DIA DE LAS 1000 FOTOS


Son las 7.30, suena el despertador pero yo me vuelvo a dormir. Oigo un ruido y alguien abre la puerta; es Paula:” Andreilla son las 8.00”-me dice-. Efectivamente es la hora de levantarse y de repente, veo la cámara de fotos. ¡Qué pereza! Hoy tengo que hacer 1000 fotos. Ayer lo pensé y por eso la dejé en la mesilla de noche junto con una lámpara de IKEA y un libro que un día de estos voy a terminar.

Voy a empezar a hacer la práctica, así que comienzo a hacer fotos a todo. Mi desayuno me da mucho juego y empiezo a hacer composiciones hasta que me canso y me levanto para sacar fotos a toda la casa. Sonrío cuando me acerco al baño y recuerdo el comentario que hizo
nuestro profesor sobre las fotos en la ducha; de modo que vuelvo a mi habitación y lanzo la cámara contra las sábanas revueltas.

La verdad es que da muchísima vergüenza llevar la cámara a clase, sé que ese era el deseo de nuestro profesor, pero así y todo la dejo y me voy a clase. Sin embargo, pronto me daré cuenta del error que he cometido. A lo largo del trayecto podría haber sacado más fotos; por ejemplo, a una serie de sauces llorones con los que me rozo la cara todos los días, porque voy mirando al suelo para no tropezar con las baldosas que están rotas.

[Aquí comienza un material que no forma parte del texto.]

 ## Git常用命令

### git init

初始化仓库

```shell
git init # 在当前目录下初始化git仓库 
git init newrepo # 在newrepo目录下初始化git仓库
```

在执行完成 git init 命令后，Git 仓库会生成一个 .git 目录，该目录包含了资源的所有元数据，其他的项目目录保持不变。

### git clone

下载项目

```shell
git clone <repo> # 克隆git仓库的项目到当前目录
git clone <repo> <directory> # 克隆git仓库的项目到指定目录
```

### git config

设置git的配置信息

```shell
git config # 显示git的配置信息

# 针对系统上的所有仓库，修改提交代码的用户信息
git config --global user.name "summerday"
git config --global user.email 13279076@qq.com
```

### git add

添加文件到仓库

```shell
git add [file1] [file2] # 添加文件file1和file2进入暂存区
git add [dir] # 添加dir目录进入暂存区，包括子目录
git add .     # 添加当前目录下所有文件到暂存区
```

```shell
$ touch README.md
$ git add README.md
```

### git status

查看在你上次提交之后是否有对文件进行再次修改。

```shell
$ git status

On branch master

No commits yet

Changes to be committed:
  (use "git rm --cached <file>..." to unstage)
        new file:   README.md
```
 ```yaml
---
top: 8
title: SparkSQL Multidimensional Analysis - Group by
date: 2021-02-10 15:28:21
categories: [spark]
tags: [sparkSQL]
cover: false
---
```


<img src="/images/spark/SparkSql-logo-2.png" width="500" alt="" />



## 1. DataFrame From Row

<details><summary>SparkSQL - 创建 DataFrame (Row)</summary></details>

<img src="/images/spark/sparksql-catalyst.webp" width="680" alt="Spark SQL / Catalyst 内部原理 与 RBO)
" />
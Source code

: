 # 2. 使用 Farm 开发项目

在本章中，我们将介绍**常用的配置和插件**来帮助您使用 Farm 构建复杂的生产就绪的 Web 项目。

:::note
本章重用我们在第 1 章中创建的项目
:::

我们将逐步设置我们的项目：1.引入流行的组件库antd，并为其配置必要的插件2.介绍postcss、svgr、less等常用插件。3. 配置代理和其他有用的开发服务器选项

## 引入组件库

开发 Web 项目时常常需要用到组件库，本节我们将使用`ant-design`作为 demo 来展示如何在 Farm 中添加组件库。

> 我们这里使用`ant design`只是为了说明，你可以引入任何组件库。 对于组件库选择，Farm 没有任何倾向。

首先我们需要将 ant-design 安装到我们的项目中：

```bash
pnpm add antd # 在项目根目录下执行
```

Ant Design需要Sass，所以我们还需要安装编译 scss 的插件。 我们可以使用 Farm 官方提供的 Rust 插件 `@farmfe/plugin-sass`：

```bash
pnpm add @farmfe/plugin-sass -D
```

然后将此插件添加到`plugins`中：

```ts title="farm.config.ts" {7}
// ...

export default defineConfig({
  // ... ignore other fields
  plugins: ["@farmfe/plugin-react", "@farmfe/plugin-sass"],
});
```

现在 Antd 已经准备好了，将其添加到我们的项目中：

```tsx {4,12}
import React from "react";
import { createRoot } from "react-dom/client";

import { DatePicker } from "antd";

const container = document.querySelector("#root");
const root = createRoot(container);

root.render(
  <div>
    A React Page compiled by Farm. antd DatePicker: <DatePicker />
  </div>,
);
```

La mañana ya ha finalizado, y hay que comer. Nada más llegar a mi casa cojo la cámara y voy a la cocina a continuar con mi práctica. Mis compañeras de piso forman parte de ésta y como saben que la cámara no lleva carrete, no hacen ningún esfuerzo en salir bien en mis fotos. Nunca llegaré a verlas pero seguro que habrían salido un poco borrosas, ya que el objetivo se ha empañado al acercarme al fuego.

Este ejercicio está pasando de aburrido a cansino, así que espero aprender y mejorar, para que no resulte una pérdida de tiempo. Creo que en realidad lo que ocurre es que lo comparo con la práctica de los peluches que resultó bastante más divertida.

Por fin decido llevarme la cámara de paseo y saco a todo lo que antes me había planteado, pero al llegar a clase, no hay quien se atreva a sacar la práctica, me daba vergüenza .Mas tarde me animo y me la llevo al gimnasio. . Es aquí donde empiezo a pasármelo bien, ¡qué pena que el día esté finalizando, y que no llevara el carrete! las fotos hubieran estado divertidas. Pero la práctica es así, y así debe ser; de modo que me quedo pensando que sacar fotos está muy bien, pero no tanto el tener que escribir 500 palabras sobre ellas como supongo que tendré que hacer un día de estos. y que es lo que estoy acabando justo ahora.